▶ **THE INPUT**:
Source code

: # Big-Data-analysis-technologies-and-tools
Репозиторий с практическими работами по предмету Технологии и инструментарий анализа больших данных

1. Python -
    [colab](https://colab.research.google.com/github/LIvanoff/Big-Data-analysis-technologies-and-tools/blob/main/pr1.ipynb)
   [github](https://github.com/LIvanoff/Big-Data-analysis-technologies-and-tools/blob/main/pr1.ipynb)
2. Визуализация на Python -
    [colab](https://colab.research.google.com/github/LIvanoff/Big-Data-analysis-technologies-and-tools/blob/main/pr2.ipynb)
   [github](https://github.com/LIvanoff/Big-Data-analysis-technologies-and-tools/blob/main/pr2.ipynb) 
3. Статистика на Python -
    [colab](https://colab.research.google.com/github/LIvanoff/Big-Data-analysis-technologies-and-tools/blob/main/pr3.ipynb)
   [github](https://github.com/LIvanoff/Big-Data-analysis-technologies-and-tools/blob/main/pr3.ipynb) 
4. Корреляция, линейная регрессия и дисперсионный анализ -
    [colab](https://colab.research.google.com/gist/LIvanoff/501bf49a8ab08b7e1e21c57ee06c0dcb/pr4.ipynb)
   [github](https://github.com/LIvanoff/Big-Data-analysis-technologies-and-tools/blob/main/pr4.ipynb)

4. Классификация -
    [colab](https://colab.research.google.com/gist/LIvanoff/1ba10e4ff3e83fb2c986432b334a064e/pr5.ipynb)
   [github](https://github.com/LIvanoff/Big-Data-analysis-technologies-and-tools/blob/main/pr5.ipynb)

▶ **WHAT YOU ARE ASKED TO DO**:
Each record needs to be given again exactly.

▶ **ANSWER SECTION**:
Source code

: # Big-Data-analysis-technologies-and-tools
Репозиторий с практическими работами по предмету Технологии и инструментарий анализа больших данных

1. Python -
    [colab](https://colab.research.google.com/github/LIvanoff/Big-Data-analysis-technologies-and-tools/blob/main/pr1.ipynb)
   [github](https://github.com/LIvanoff/Big-Data-analysis-technologies-and-tools/blob/main/pr1.ipynb)
2. Визуализация на Python -
    [colab](https://colab.research.google.com/github/LIvanoff/Big-Data-analysis-technologies-and-tools/blob/main/pr2.ipynb)
   [github](https://github.com/LIvanoff/Big-Data-analysis-technologies-and-tools/blob/main/pr2.ipynb) 
3. Статистика на Python -
    [colab](https://colab.research.google.com/github/LIvanoff/Big-Data-analysis-technologies-and-tools/blob/main/pr3.ipynb)
   [github](https://github.com/LIvanoff/Big-Data-analysis-technologies-and-tools/blob/main/pr3.ipynb) 
4. Корреляция, линейная регрессия и дисперсионный анализ -
    [colab](https://colab.research.google.com/gist/LIvanoff/501bf49a8ab08b7e1e21c57ee06c0dcb/pr4.ipynb)
   [github](https://github.com/LIvanoff/Big-Data-analysis-technologies-and-tools/blob/main/pr4.ipynb)

4. Классификация -
    [colab](https://colab.research.google.com/gist/LIvanoff/1ba10e4ff3e83fb2c986432b334a064e/pr5.ipynb)
   [github](https://github.com/LIvanoff/Big-Data-analysis-technologies-and-tools/blob/main/pr5.ipynb)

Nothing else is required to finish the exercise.